Quem ficava mais vezes de castigo era ele, Miguilim; mas quem apanhava mais era a Chica. A Chica tinha malgênio — todos diziam. Ela aprontava birra, encapelava no chão, capeteava; mordia as pessoas, não tinha respeito nem do pai. Mas o pai não devia de dizer que um dia punha ele Miguilim de castigo pior, amarrado em árvore, na beirada do mato. Fizessem isso, ele morria da estrangulação do medo? Do mato de cima do morro, vinha onça. Como o pai podia imaginar judiação, querer amarrar um menino no escuro do mato? Só o pai de Joãozinho mais Maria, na estória, o pai e a mãe levaram eles dois, para desnortear no meio da mata, em distantes, porque não tinham de-comer para dar a eles. Miguilim sofria tanta pena, por Joãozinho mais Maria, que voltava a vontade de chorar.

João Guimarães Rosa, Campo Geral.

A estória não quer ser história. A estória, em rigor, deve ser contra a História. A estória, às vezes, quer-se um pouco parecida à anedota.

A anedota, pela etimologia e para a finalidade, requer fechado ineditismo. Uma anedota é como um fósforo: riscado, deflagrada, foi-se a serventia. Mas sirva talvez ainda a outro emprego a já usada, qual mão de indução ou por exemplo instrumento de análise, nos tratos da poesia e da transcendência. Nem será sem razão que a palavra “graça” guarde os sentidos de gracejo, de dom sobrenatural e de atrativo.

João Guimarães Rosa. “Aletria e hernenêutica”, Tutaméia.

a) Por que Miguilim, ao recordar as personagens do conto de fadas, se comove tanto e tem vontade de chorar?

b) Considerando as ideias do autor em torno das palavras história, História e anedota, pode-se dizer que Campo Geral é uma estória? Desenvolva a sua resposta com base na leitura da obra.

a) A comoção causada pelo conto de fadas pode ser explicada pela própria personalidade de Miguilim, menino de sensibilidade exacerbada. Tal comoção é acentuada pelo enredo da fábula de João e Maria, abandonados na mata pelos pais. Miguilim se identifica com a narrativa, na medida em que se sente distante do pai, homem bruto, com mais capacidade de manifestar sua agressividade que seu afeto. Assim, Miguilim vai além do enredo e capta a essência da fábula, que trata do abandono e da solidão, condições a que ele associa sua própria vida no Mutum, notadamente no que diz respeito à relação com o pai.
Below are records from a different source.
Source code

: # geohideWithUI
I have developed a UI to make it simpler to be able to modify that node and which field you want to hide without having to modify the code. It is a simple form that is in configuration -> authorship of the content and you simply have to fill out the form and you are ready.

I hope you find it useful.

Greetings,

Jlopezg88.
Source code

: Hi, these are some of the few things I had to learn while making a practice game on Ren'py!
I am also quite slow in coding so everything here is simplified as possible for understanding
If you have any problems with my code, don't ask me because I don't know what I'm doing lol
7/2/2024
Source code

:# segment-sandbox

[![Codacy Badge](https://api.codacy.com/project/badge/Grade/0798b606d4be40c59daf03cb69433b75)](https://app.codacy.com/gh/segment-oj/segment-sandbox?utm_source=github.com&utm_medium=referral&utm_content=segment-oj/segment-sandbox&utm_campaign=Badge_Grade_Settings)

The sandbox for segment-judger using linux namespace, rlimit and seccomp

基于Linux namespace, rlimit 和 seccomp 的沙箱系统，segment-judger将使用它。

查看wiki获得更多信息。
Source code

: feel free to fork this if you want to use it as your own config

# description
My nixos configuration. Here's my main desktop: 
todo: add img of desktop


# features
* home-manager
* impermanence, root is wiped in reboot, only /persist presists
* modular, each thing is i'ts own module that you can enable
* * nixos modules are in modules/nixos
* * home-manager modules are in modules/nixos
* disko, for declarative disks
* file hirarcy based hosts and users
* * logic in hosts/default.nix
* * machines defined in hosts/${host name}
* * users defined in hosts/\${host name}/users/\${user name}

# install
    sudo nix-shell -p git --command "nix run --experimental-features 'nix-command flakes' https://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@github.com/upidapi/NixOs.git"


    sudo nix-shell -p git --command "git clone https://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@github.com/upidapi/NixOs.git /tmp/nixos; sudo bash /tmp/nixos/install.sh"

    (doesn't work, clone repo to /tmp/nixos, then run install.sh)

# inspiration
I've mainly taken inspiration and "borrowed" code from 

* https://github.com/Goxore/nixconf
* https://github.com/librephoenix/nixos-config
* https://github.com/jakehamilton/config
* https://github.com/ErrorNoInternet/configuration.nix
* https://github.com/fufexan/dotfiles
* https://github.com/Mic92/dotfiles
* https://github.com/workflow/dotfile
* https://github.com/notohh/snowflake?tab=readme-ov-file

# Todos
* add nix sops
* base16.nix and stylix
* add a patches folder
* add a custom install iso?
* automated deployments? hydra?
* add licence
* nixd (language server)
b) Sim. A narrativa de Campo Geral pode ser classificada como estória, nos termos apresentados pelo trecho de “Aletria e hermenêutica”. Segundo o trecho, a oposição entre estória e História é completa: “A estória, em rigor, deve ser contra a História”. Isto é: enquanto a História trata do acontecido, a estória trata do inventado. Em Campo Geral, essa invenção ocorre tanto no plano macro da narrativa, isto é, ela própria é uma ficção, quanto no micro, com alguns elementos que remetem a causos, a invenções: as fábulas contadas por Siarlinda, que tratavam “da Moça e da Bicha-Fera, do Papagaio Dourado que era um Príncipe, do Rei dos Peixes, da Gata Borralheira, do Rei do Mato”; aquelas que o próprio Miguilim cria; ou, ainda, as que são contadas (ou cantadas) por Seu Aristeu. Além dessa relação entre estória e História, o trecho retirado de Tutaméia se refere às semelhanças entre estória e anedota. Um dos traços da anedota, segundo o texto, é o “fechado ineditismo”; isso se verifica em Campo Geral no inusitado das estórias que Miguilim começa a criar, uma das quais giraria em torno de sua cadelinha de estimação. O funcionamento da anedota como “instrumento de análise” também se verifica na narrativa, a partir da visão reflexiva e introspectiva do protagonista. Os “tratos da poesia e da transcendência” apontados no trecho também surgem em Campo Geral: a “poesia” surge tanto na linguagem poética do narrador, sempre próximo da perspectiva do protagonista, quanto na própria forma de Miguilim ver o mundo; e a “transcendência” é representada sobretudo pela personagem de Dito, irmão de Miguilim, que se comporta como uma alma em vias de atingir um plano metafísico. Por fim, os vários sentidos da palavra “graça” também são representados em Campo Geral, na medida em que a visão ingênua de Miguilim abre espaço para o humor (“gracejo”), sua intuição e a relação com Dito apontam para a transcendência (“dom sobrenatural”) e seu talento de contador de causos ainda em semente prenunciam a capacidade de envolver o público (“atrativo”).